Lo relevante, de acuerdo a la asesoría mediática, ha de radicar en la habilidad para transmitir fiabilidad y no tanto en la fiabilidad misma. En ese caso, a Rajoy se le descontrolaba la vista mientras argumentaba como si, en efecto, recitara algo aprendido hasta la indiferencia. E incluso a Zapatero que, siempre confió en la persuasiva liquidez de su mirada en línea recta, se le escapó el ojo derecho media docena de veces en el culminante momento de la declaración final.

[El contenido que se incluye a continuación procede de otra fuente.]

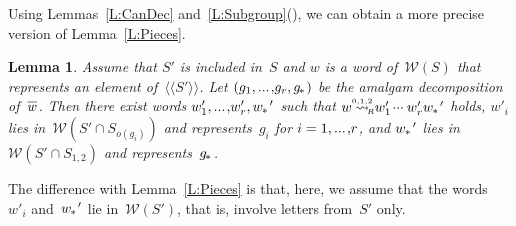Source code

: \documentclass{amsart}
\numberwithin{equation}{section}
\theoremstyle{plain}
\newtheorem{lemm}[prop]{Lemma}
\theoremstyle{definition}
\newcounter{ITEM}
\begin{document}
Using Lemmas~\ref{L:CanDec} and~\ref{L:Subgroup}{\setcounter{ITEM}{2}\leavevmode\hbox{\rm()}}, we can obtain a more precise version of Lemma~\ref{L:Pieces}.

\begin{lemm}
\label{L:PiecesBis} 
Assume that ${S}'$ is included in~${S}$ and ${w}$ is a word of~${\mathcal{W}({S})}$ that represents an element of~${\langle\!\langle{{{S}'}}\rangle\!\rangle}$. Let $({g}_1 {, ...\hspace{0.2ex},} {g}_{r}, {{g}_{\hspace{-0.2ex}*\hspace{0.2ex}}})$ be the amalgam decomposition of~${\overline{\vrule width0pt height5pt{w}}}$. Then there exist words ${w}'_1 {, ...\hspace{0.2ex},} {w}'_{r}, {{w}_{\hspace{-0.1ex}*\hspace{0.2ex}}}'$ such that ${w} {\mathrel{{\mathrel{\overset{\scriptscriptstyle 0,1,2}{\rightsquigarrow}}}_{\hspace{-0.9ex}{\scriptscriptstyle R}}}} {w}'_1 {\hspace{0.2ex}{\cdot}{\cdot}{\cdot}\hspace{0.5ex}} {w}'_{r} {{w}_{\hspace{-0.1ex}*\hspace{0.2ex}}}'$ holds, ${w}'_{i}$ lies in~${\mathcal{W}({{S}' \cap {S}_{{o({{g}_{i}})}}})}$ and represents~${g}_{i}$ for ${i} = 1 {, ...\hspace{0.2ex},} {r}$, and ${{w}_{\hspace{-0.1ex}*\hspace{0.2ex}}}'$ lies in~${\mathcal{W}({{S}' \cap {S}_{1,2}})}$ and represents~${{g}_{\hspace{-0.2ex}*\hspace{0.2ex}}}$.
\end{lemm}

The difference with Lemma~\ref{L:Pieces} is that, here, we assume that the words~${w}'_{i}$ and~${{w}_{\hspace{-0.1ex}*\hspace{0.2ex}}}'$ lie in~${\mathcal{W}({{S}'})}$, that is, involve letters from~${S}'$ only.
\end{document}
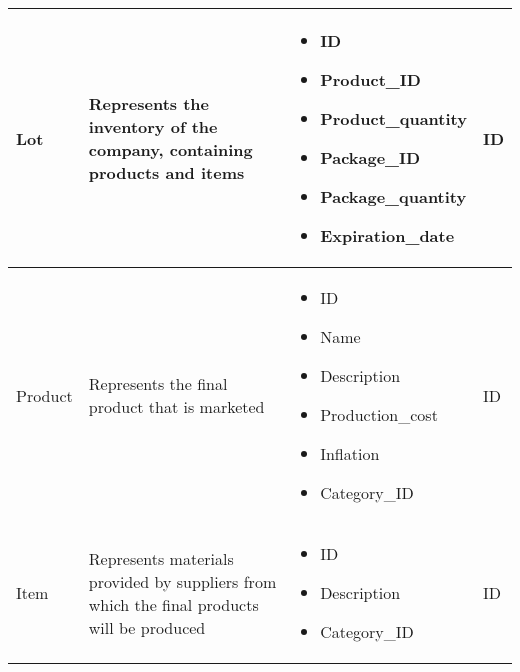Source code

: \begin{longtable}{|p{}|p{} |p{}|p{} |}
    Lot & Represents the inventory of the company, containing products and items &
    \begin{itemize}
        \vspace{-1em}
        \item ID
        \item Product\_ID
        \item Product\_quantity
        \item Package\_ID
        \item Package\_quantity
        \item Expiration\_date
    \end{itemize}
    &  ID \\\hline


    Product & Represents the final product that is marketed &
    \begin{itemize}
        \vspace{-1em}
        \item ID
        \item Name
        \item Description           %
        \item Production\_cost      %
        \item Inflation             %
        \item Category\_ID
    \end{itemize}
    &  ID \\\hline

    Item & Represents materials provided by suppliers from which the final products will be produced &
    \begin{itemize}
        \vspace{-1em}
        \item ID
        \item Description
        \item Category\_ID
    \end{itemize}
    &  ID \\\hline


\end{longtable}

No debe descartarse que ellos mismos acabaran hartos de sí o hartos de la correosa pesantez del contrincante. Ninguno de ellos tuvo a la destreza de engastar la réplica en el engranaje argumental del otro pero sí hubo una asimetría en el enfrentamiento que llamaba la atención. Mientras Zapatero, más lampiño y delgado que de costumbre, recibía el embate y devolvía los golpes, Rajoy adoptó el papel de un cascarrabias paterno que no cesaba de reprender. Tantos palos soltaba Rajoy que, fuera por los kilos de menos fuera por el peso del maquillaje, Zapatero aparecía como un joven dislocado -y díscolo- en la adolescencia de su formación.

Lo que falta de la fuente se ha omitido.